Tag Archives: ASES

Introduction to ASES

It’s one and half weeks into fall quarter and everything––classes, clubs, research––is starting to pick up steam again. Last Friday, in White Plaza, hordes of bright-eyed freshmen swarmed the booths at Stanford’s annual Activities Fair, where student groups try their best to seduce the frosh with sweet candy and sweeter words. It’s pretty sketchy.

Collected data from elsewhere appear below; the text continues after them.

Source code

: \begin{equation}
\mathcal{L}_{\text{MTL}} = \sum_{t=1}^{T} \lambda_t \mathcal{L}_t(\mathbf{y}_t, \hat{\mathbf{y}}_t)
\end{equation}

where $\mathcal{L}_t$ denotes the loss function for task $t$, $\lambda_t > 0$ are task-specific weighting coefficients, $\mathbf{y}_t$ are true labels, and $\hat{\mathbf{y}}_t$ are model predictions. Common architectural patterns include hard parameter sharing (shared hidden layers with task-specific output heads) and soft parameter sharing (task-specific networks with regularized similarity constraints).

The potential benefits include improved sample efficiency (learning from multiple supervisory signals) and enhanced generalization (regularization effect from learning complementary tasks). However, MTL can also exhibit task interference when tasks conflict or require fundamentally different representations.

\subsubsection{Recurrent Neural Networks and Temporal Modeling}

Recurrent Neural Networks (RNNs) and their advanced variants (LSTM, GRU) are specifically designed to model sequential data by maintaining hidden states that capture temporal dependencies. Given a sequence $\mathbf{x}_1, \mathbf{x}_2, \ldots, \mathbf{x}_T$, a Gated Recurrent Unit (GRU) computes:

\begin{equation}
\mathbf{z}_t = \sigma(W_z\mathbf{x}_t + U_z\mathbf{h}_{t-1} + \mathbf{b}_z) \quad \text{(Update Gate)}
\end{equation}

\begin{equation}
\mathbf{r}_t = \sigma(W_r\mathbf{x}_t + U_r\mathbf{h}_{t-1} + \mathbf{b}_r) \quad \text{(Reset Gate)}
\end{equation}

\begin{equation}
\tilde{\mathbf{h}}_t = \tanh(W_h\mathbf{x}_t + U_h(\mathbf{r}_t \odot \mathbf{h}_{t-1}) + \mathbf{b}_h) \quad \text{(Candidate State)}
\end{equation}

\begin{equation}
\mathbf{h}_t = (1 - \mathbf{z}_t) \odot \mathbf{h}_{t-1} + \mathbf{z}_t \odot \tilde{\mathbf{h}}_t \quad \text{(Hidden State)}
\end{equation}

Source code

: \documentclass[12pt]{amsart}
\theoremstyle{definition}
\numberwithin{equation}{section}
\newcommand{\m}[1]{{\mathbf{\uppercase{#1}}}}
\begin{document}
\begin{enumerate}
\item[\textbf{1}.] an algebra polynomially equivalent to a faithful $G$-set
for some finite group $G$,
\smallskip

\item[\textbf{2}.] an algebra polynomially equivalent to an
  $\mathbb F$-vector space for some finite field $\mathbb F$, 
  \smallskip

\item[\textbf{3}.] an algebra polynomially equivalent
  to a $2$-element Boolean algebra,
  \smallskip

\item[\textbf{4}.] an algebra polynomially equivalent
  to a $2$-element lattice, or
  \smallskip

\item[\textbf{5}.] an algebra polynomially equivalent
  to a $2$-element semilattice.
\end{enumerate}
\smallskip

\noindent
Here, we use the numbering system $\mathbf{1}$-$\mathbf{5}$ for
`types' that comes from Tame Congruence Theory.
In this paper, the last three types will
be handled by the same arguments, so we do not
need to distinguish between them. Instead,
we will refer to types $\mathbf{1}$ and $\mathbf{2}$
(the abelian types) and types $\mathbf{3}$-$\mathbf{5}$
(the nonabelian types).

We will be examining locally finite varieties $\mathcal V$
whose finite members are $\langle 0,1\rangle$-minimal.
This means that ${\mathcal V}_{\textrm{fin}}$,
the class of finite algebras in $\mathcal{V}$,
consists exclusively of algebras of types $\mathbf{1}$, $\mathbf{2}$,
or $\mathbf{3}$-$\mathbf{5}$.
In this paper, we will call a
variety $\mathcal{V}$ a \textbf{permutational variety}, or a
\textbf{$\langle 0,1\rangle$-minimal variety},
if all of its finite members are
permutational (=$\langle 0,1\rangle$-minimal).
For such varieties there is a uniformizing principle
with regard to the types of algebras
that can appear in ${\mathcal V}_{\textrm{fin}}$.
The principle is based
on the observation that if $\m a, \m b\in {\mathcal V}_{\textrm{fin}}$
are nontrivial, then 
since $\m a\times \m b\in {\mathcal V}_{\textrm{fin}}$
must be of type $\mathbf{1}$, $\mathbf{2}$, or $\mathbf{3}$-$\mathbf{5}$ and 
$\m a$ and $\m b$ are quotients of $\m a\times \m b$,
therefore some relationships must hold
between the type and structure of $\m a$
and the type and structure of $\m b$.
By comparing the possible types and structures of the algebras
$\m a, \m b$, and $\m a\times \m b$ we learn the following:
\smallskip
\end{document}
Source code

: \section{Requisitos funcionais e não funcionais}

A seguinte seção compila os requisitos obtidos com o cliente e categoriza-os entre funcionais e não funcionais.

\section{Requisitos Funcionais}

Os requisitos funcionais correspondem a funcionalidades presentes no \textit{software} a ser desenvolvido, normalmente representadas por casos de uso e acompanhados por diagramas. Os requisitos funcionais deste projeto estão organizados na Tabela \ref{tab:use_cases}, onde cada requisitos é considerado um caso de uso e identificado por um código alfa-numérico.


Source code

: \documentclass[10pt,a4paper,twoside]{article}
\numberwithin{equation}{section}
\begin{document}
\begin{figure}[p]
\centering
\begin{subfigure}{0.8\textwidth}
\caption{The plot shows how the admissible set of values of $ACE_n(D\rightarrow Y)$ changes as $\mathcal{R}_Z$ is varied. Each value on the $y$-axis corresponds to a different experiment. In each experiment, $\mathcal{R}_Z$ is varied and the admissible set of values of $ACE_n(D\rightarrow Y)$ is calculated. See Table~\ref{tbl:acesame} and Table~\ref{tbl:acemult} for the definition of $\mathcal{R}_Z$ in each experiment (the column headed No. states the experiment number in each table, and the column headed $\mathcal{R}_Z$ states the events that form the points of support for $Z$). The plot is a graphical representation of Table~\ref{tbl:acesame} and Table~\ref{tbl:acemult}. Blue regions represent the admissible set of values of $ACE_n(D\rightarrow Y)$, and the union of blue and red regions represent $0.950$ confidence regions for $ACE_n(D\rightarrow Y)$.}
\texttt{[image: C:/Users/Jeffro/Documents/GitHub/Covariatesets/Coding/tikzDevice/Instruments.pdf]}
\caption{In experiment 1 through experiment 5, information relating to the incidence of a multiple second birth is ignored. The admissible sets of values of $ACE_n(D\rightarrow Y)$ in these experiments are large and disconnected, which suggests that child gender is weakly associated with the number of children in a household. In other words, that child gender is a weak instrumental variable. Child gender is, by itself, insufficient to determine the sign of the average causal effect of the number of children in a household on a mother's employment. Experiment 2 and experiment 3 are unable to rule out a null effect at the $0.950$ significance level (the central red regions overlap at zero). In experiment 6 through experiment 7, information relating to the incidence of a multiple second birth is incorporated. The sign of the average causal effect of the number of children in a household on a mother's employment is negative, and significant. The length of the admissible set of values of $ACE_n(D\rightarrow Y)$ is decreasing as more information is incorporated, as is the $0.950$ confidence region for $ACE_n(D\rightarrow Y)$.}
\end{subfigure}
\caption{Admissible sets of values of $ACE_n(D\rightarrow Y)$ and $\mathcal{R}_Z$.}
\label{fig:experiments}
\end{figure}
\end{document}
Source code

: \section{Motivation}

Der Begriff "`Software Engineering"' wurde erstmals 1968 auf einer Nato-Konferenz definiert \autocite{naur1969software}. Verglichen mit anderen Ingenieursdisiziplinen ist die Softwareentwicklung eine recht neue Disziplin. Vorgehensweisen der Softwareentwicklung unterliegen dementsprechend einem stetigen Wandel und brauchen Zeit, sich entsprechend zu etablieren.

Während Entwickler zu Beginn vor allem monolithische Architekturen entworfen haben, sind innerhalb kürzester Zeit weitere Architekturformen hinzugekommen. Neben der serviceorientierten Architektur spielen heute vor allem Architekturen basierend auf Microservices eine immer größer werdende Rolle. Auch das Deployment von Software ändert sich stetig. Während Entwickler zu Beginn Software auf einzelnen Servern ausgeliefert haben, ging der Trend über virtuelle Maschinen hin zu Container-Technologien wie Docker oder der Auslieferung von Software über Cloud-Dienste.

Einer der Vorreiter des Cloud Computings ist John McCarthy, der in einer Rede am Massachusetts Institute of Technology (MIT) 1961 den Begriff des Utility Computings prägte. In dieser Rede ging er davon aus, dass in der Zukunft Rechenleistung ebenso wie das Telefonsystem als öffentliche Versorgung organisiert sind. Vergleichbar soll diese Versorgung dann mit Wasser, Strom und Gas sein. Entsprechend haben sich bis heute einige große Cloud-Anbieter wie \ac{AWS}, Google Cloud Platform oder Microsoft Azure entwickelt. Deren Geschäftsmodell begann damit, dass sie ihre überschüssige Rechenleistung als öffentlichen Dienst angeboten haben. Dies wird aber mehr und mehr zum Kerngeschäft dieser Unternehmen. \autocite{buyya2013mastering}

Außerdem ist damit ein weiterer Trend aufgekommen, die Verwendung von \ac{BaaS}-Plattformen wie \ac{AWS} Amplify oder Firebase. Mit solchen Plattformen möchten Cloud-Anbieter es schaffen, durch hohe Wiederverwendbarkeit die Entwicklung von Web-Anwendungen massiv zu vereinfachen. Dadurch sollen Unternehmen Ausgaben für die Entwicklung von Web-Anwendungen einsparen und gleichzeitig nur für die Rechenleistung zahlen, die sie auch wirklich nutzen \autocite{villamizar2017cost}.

The Asia-Pacific Student Entrepreneurship Society (ASES), as a respectable student organization, of course participated.

Here’s my take on ASES:
ASES is an international network of today’s students and tomorrow’s business and technology leaders. We focus our efforts on a well-rounded entrepreneurship education for our members through in-depth workshops, competitions, speaker events, and international summits (2 each year). That said, our goal isn’t to have every ASES member go on to start a company. We emphasize entrepreneurial qualities––teamwork, self-belief, leadership, passion––simply because we believe these values drive innovation and are the key to success in all walks of life.

The Asia-Pacific Student Entrepreneurship Society (ASES)

The Asia-Pacific Student Entrepreneurship Society (ASES)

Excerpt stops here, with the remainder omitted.